There are multiple theories to explain the possible relationship between the two diseases. One theory is hyperexcitability of the nervous systems in susceptible patients. Increased activation of parts of the brain, such as that exhibited on fMRI in the hypothalamus, thalamus, and brainstem, can result in abnormal central pain processing. In fact, fMRI studies of IBS patients show similar changes in cerebral gray and white matter. Serotonin, which also exists in the gut, may be the link between migraine, pain sensitization, and communication with the gastrointestinal tract [45]. The brain–gut axis may also result in neuroimmune reactions [47]. The gut microbiota and its effect on brain functions and disease is of recent interest in many neurologic diseases, including migraine. Food allergy antigens may produce IgG antibodies and cytokines that result in inflammation and are proposed to increase migraines. The gut mucosa of irritable bowel syndrome patients has more mast cells than healthy intestines. These patients have a defect in gut permeability and are more sensitive to dietary antigens on the lamina propria, which results in greater IgG antibody production. There is a range of food categories that may have these immunoglobulins, i.e., seeds, gluten, and eggs [48]. A hereditary, genetic polymorphism, or biopsychosocial relationship needs further exploring as well [49].

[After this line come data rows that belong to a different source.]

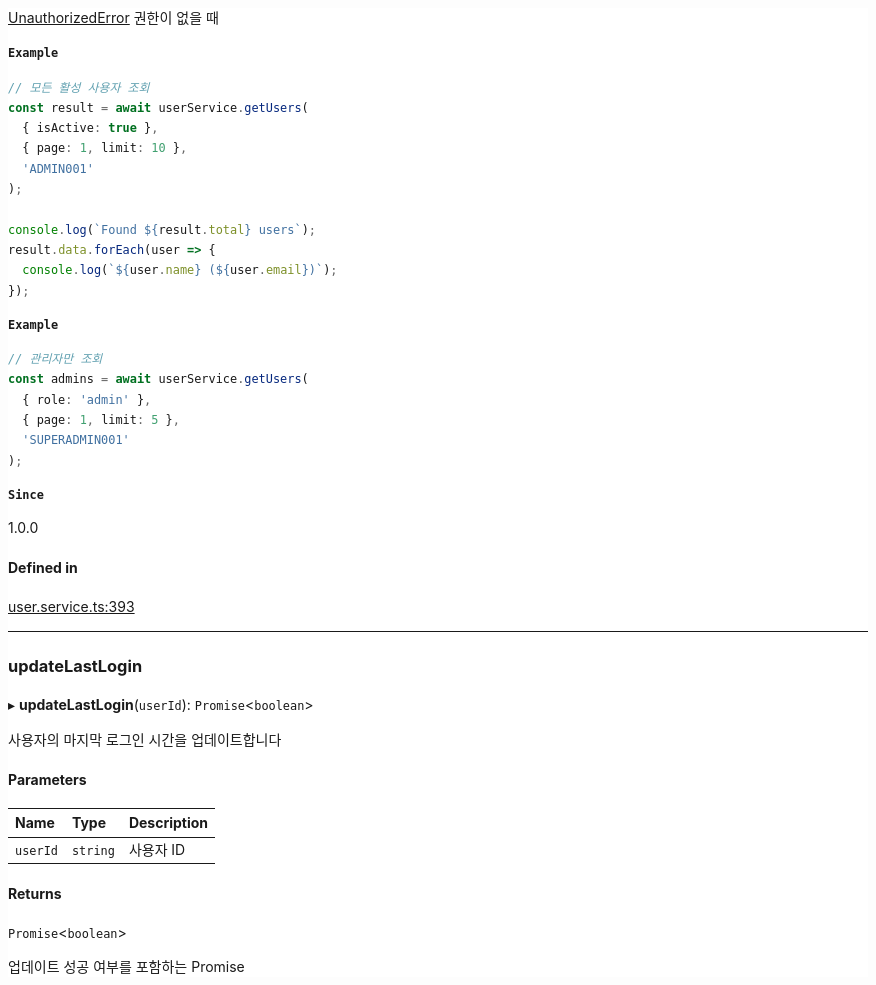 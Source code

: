 [UnauthorizedError](UnauthorizedError.md) 권한이 없을 때

**`Example`**

```typescript
// 모든 활성 사용자 조회
const result = await userService.getUsers(
  { isActive: true },
  { page: 1, limit: 10 },
  'ADMIN001'
);

console.log(`Found ${result.total} users`);
result.data.forEach(user => {
  console.log(`${user.name} (${user.email})`);
});
```

**`Example`**

```typescript
// 관리자만 조회
const admins = await userService.getUsers(
  { role: 'admin' },
  { page: 1, limit: 5 },
  'SUPERADMIN001'
);
```

**`Since`**

1.0.0

#### Defined in

[user.service.ts:393](https://github.com/sysnet4admin/_Book_Claude-Code/blob/main/week3/Fri/code_doc_sync/src/api/user.service.ts#L393)

___

### updateLastLogin

▸ **updateLastLogin**(`userId`): `Promise`\<`boolean`\>

사용자의 마지막 로그인 시간을 업데이트합니다

#### Parameters

| Name | Type | Description |
| :------ | :------ | :------ |
| `userId` | `string` | 사용자 ID |

#### Returns

`Promise`\<`boolean`\>

업데이트 성공 여부를 포함하는 Promise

Medical and dietary treatment options exist for those patients suffering from both conditions. Serotonin (5HT) agonists and antagonists affect gastrointestinal motility and visceral hypersensitivity. It is also important in migraine attacks, which are treated by triptans (5HT1Dagonists). Long-term use of antidepressants like tricyclics may benefit both diseases [45]. IgG elimination diets have shown significant reduction in migraine attacks and irritable bowel-related symptoms. Patients should be tested for serum IgG antibody titers and items should be eliminated on an individualized basis. There may not be a specific “migraine diet,” but rather specific foods that act as triggers for patients [48]. Probiotics may also be considered but needs further studies [47].

Conclusions

Migraine is a complicated disease that affects many people. While we do not yet fully understand what causes migraine or how to treat it, it is clear that a patient’s migraine course is affected by numerous internal and external factors. The patient and physician should not become frustrated and instead should work together and listen to one another to create a multimodal approach for the patient to achieve the best outcomes.